■ What to do ■
Pull out each line of the records holding the string "tlabel".

■ Stored data ■
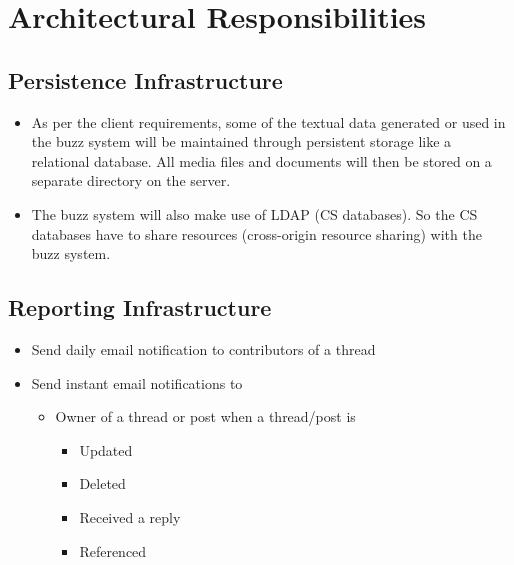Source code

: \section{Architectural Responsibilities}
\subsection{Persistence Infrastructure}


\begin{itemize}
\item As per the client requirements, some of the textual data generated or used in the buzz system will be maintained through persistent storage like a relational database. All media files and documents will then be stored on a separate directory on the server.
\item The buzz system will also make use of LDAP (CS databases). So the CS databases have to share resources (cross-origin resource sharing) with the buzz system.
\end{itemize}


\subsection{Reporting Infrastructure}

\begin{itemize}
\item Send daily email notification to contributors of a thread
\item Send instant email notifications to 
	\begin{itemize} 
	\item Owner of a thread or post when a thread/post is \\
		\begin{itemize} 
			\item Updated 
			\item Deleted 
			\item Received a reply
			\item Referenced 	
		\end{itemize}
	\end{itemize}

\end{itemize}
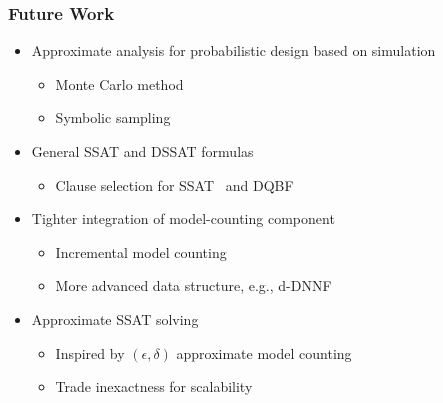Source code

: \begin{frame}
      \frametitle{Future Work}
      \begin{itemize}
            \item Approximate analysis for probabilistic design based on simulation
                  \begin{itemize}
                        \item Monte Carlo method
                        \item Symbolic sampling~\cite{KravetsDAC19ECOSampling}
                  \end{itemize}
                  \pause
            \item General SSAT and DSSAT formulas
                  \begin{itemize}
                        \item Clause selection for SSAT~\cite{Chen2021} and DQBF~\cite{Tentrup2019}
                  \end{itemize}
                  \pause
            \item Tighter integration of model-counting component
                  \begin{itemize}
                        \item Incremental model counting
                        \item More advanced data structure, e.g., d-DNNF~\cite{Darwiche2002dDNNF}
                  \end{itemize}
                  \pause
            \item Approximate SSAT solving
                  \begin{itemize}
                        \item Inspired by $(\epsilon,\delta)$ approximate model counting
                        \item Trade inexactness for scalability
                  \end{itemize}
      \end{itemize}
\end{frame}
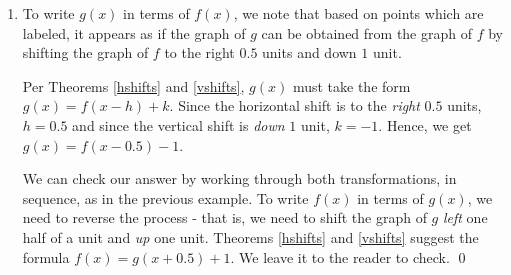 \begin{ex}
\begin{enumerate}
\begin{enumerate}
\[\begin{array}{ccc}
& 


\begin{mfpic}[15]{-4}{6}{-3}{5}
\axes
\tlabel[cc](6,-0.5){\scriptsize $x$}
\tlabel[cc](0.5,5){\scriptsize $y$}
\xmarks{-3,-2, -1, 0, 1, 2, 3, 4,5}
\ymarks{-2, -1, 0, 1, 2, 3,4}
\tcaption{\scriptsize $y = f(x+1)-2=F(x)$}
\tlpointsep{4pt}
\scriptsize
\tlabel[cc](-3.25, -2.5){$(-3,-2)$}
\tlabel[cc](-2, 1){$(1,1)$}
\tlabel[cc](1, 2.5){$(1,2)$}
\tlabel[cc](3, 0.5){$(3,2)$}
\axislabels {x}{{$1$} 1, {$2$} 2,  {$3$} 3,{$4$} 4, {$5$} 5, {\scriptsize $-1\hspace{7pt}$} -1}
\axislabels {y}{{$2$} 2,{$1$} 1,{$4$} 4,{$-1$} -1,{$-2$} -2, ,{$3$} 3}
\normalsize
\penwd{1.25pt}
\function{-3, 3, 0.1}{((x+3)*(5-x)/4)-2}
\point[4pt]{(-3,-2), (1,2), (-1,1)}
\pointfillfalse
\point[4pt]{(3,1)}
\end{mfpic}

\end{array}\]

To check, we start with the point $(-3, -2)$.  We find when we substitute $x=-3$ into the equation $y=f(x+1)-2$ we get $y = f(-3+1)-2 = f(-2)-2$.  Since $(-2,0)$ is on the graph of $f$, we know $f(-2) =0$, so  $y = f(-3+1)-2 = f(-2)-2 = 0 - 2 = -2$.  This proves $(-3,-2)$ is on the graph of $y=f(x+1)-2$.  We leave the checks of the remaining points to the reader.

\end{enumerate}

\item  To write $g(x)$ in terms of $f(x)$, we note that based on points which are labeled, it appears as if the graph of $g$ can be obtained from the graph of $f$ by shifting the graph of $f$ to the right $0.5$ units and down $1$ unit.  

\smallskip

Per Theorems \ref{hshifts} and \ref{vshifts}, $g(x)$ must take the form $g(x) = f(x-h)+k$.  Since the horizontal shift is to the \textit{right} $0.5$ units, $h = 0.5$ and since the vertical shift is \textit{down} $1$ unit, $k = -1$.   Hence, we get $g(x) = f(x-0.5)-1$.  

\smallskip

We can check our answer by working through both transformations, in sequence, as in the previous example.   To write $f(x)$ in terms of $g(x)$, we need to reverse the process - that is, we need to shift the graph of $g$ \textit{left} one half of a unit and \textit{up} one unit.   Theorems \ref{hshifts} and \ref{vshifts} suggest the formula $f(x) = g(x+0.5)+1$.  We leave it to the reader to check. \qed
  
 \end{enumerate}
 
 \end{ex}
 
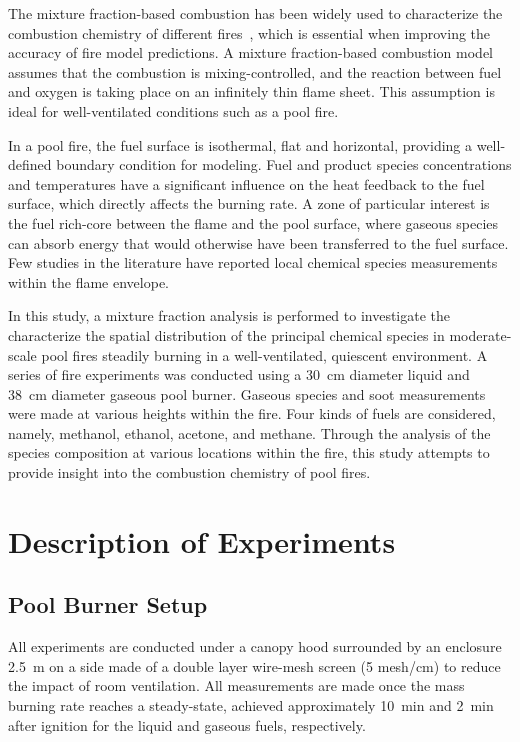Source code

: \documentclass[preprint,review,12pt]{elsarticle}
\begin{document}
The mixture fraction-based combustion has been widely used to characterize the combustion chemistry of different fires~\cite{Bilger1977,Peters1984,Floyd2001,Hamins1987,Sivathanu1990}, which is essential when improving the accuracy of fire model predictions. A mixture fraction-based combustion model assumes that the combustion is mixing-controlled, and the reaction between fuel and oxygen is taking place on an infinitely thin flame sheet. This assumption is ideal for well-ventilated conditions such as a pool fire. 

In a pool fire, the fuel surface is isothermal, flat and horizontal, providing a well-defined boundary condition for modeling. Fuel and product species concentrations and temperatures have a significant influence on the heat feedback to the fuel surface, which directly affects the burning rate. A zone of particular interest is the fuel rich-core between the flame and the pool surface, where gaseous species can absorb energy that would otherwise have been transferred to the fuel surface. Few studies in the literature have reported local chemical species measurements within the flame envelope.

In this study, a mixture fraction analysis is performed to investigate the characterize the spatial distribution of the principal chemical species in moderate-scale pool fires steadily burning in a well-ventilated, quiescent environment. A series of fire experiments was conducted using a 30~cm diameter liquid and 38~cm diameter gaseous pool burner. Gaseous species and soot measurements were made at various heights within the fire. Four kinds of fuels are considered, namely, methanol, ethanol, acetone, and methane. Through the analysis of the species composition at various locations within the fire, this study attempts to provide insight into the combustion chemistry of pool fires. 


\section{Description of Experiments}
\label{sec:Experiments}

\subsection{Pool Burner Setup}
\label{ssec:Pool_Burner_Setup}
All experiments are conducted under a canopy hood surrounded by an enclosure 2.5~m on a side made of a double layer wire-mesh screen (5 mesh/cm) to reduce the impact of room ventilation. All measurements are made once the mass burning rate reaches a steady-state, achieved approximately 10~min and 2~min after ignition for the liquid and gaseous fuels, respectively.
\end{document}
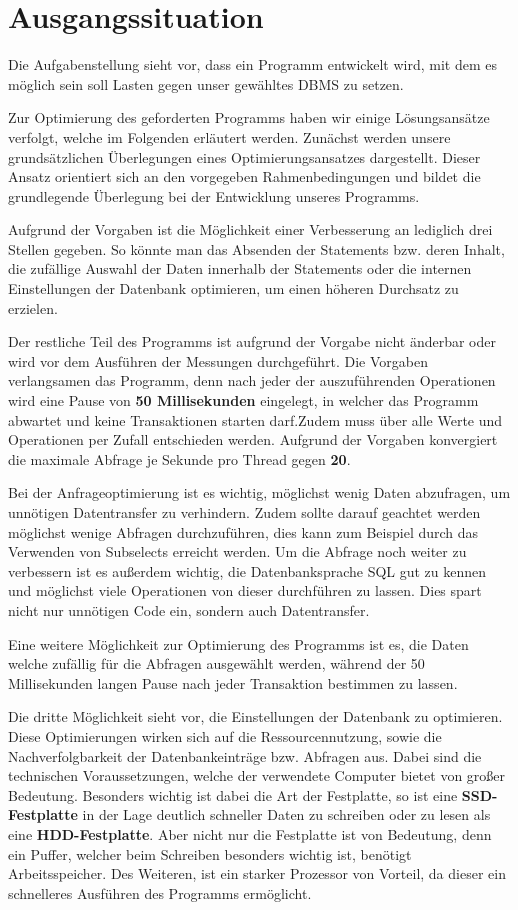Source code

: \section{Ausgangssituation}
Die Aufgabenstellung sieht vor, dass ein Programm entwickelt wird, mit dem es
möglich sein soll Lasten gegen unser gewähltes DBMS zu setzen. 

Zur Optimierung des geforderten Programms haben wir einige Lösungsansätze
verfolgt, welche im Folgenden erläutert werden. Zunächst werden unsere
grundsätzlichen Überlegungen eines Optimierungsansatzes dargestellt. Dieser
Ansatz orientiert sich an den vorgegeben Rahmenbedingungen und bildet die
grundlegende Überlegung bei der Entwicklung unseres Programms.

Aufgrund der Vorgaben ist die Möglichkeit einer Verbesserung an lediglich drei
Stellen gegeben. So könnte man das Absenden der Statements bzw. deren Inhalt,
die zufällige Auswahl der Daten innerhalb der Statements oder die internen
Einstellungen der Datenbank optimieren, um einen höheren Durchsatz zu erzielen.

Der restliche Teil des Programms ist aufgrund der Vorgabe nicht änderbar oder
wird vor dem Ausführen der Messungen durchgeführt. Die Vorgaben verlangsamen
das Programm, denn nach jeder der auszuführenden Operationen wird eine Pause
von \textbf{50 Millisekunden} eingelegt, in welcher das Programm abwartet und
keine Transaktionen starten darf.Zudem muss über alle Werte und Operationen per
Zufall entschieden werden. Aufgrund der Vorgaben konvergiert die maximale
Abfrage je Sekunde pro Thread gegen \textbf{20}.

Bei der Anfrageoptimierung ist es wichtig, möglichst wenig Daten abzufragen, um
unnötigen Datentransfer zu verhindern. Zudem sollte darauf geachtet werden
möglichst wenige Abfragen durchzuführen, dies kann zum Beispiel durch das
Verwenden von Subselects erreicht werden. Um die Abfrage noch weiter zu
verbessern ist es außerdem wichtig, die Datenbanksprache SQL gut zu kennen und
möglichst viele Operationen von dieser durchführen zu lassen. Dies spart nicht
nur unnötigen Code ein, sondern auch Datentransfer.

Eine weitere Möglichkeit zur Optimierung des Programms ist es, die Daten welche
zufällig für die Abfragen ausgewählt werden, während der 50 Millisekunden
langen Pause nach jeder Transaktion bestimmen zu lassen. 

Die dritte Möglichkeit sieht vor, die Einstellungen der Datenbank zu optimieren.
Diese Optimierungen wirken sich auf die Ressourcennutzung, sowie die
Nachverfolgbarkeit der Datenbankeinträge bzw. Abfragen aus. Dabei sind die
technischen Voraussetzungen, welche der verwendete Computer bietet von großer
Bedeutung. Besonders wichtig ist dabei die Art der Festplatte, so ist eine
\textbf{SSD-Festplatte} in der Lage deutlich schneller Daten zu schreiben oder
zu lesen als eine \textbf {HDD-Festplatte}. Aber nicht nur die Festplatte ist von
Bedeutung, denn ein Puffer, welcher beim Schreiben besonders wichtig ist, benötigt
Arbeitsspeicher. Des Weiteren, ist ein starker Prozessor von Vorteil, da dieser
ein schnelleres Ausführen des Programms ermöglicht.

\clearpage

■ Exercise output ■
\tlabel[cc](6,-0.5){\scriptsize $x$}
\tlabel[cc](0.5,5){\scriptsize $y$}
\tlabel[cc](-3.25, -2.5){$(-3,-2)$}
\tlabel[cc](-2, 1){$(1,1)$}
\tlabel[cc](1, 2.5){$(1,2)$}
\tlabel[cc](3, 0.5){$(3,2)$}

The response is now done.